Parce que c’est tout de même plus clair en anglais. Voyez et écoutez plutôt.


Là, je m’interroge et même, je te le dis tout de go, je suis inquiète, lecteur atterré de ce blog. Quel est précisément le budget d’une toute petite série hyper-confidentielle et sans stars au casting comme Damages ?* Quels sont les moyens mis à la disposition des scénaristes ? Les dialoguistes sont-ils payés ?

On est semble-t-il dans l’indigence la plus complète puisqu’il était manifestement impossible de faire vérifier cette réplique. Je veux dire, de la faire vérifier par quelqu’un d’autre que la cousine du voisin de la grand-mère de l’assistant du scénariste (celle qui a passé deux mois au pair en France en 1996, toujours la même). Le budget d’écriture de Damages ne permet en effet pas de débloquer, allez, soyons grand prince, 50 dollars pour faire valider une phrase (hypothétique forfait minimum de l’hypothétique traducteur free-lance qui aurait pu sauver cette scène si on avait pensé à faire appel à lui).

Et plus inquiétant encore, les scénaristes de Damages semblent travailler sans connexion Internet et donc sans accès à Google. Enfin je suppose, hein. Parce que si j’étais à leur place, aux dialoguistes de Damages qui font des effets de français, ça me ferait mal de penser que même Google fait mieux quand on lui demande de traduire « manipulative bitch ». Si si, je vous jure. Et pour que j’en arrive à écrire ça, lecteur qui n’en crois pas tes yeux de ce blog, c’est qu’on est tombé bien bas.


La version Google n’est pas un modèle dans le genre idiomatique (en tout cas, moi je ne l’emploie pas au quotidien, vous je ne sais pas), mais au moins, pour une fois, elle veut dire quelque chose, ce qui n’est pas le cas de la version Damages. Boooouuuhhh !

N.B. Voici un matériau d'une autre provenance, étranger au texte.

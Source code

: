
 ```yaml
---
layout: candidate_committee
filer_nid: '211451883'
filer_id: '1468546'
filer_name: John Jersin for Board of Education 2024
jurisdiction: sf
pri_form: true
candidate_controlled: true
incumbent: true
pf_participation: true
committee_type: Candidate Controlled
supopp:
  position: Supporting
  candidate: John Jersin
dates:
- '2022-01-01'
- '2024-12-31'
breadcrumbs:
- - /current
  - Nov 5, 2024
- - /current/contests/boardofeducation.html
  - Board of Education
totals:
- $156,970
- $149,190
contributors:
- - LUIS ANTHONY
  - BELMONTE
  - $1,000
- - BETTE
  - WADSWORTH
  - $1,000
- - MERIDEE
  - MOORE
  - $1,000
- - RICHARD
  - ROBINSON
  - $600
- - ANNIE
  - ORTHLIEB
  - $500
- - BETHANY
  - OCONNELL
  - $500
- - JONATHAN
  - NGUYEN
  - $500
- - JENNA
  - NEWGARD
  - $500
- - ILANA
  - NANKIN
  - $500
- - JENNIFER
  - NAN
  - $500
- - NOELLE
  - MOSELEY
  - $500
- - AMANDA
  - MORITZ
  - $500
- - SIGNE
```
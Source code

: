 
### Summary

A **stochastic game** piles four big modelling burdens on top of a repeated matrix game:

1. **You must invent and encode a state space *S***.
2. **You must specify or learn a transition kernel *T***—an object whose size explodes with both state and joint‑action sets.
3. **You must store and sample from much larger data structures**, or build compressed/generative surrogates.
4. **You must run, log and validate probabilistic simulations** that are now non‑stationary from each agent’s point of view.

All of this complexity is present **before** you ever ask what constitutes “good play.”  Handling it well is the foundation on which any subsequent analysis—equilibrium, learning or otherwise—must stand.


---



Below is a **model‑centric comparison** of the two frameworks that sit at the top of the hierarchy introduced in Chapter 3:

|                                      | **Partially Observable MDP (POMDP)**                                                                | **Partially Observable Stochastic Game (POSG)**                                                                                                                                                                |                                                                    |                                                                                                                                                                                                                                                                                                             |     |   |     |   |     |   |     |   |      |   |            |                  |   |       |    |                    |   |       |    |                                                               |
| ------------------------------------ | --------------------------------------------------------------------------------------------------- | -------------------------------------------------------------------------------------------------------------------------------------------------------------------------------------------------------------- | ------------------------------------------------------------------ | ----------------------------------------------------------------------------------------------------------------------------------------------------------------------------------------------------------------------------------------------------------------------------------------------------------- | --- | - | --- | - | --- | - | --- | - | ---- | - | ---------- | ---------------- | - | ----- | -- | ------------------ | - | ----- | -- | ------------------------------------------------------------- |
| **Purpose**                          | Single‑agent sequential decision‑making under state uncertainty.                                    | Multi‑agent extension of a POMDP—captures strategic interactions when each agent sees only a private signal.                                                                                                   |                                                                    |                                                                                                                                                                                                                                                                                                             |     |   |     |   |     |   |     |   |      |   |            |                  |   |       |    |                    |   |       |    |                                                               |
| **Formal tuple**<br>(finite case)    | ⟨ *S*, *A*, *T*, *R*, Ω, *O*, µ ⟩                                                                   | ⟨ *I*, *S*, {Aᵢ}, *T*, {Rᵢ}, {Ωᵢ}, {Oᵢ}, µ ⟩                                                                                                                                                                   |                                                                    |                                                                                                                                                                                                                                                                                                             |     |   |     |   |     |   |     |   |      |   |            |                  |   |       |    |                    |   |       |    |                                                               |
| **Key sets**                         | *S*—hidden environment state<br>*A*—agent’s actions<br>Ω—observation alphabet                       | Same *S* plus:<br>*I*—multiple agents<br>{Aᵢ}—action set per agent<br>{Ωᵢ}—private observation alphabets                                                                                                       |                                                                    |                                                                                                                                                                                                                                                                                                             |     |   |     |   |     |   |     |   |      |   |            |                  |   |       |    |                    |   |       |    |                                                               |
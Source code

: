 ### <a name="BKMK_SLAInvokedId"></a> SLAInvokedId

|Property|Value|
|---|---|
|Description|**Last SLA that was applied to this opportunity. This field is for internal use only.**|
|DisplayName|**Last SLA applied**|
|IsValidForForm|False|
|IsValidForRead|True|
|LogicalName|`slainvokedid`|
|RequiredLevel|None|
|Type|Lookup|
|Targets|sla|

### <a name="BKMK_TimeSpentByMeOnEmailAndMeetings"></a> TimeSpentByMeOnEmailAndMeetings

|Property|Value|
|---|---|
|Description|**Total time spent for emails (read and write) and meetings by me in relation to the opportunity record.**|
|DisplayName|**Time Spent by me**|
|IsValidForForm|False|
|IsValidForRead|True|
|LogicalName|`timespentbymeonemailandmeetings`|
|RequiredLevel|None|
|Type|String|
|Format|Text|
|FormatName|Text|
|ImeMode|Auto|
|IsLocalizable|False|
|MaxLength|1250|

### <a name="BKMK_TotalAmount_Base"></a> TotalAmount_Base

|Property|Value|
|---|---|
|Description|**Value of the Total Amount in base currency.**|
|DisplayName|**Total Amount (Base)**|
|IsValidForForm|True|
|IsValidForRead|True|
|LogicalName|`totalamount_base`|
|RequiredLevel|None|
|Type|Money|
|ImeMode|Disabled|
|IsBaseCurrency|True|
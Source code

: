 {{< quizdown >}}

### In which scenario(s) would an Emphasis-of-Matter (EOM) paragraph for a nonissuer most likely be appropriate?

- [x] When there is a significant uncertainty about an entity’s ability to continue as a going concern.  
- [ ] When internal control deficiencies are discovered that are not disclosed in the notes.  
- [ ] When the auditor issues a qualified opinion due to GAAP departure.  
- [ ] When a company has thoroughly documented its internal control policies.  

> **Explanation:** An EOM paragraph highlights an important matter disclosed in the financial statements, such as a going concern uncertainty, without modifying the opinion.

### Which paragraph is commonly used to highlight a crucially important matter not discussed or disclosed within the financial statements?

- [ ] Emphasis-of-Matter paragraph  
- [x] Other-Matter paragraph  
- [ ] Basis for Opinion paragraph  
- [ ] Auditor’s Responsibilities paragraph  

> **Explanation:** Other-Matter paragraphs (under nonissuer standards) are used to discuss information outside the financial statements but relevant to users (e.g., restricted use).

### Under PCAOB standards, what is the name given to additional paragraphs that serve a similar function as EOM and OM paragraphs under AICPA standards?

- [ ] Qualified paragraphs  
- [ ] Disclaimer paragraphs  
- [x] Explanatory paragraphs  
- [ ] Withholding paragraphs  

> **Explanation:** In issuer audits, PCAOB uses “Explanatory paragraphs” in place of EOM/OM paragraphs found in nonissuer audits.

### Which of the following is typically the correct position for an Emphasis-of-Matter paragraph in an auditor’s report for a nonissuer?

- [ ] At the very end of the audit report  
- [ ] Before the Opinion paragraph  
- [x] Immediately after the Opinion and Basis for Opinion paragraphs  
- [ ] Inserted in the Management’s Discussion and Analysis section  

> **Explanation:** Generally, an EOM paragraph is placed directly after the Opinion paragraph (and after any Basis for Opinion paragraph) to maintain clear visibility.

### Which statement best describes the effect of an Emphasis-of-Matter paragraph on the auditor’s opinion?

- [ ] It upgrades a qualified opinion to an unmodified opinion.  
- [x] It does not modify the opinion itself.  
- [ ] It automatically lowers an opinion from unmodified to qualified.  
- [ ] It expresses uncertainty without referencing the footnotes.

Alors bon, certes, tout le monde s’en fout. Assez littéralement, je veux dire : la quasi-totalité de la planète ne tiquera pas sur ce passage. Et les Français le verront majoritairement en version doublée. Comme d’habitude, vous me direz. Mais c’est une raison pour faire n’importe quoi, ça, hmmm ?

Tiens, justement, la version doublée. Elle donne quoi, la version doublée ? Elle contourne le problème, tiens, et supprime du même coup de gomme le caractère « bilingue » (hem) de la scène et cette formule bancale pas du tout française. En même temps, reconnaissons qu’il n’y avait que ça à faire. Joli camouflage de misère, beau rattrapage de sauce, excellent sauvetage de meubles.


* Cette question pas du tout rhétorique trouve sa réponse assez facilement, en fait : 2 millions de dollars par épisode.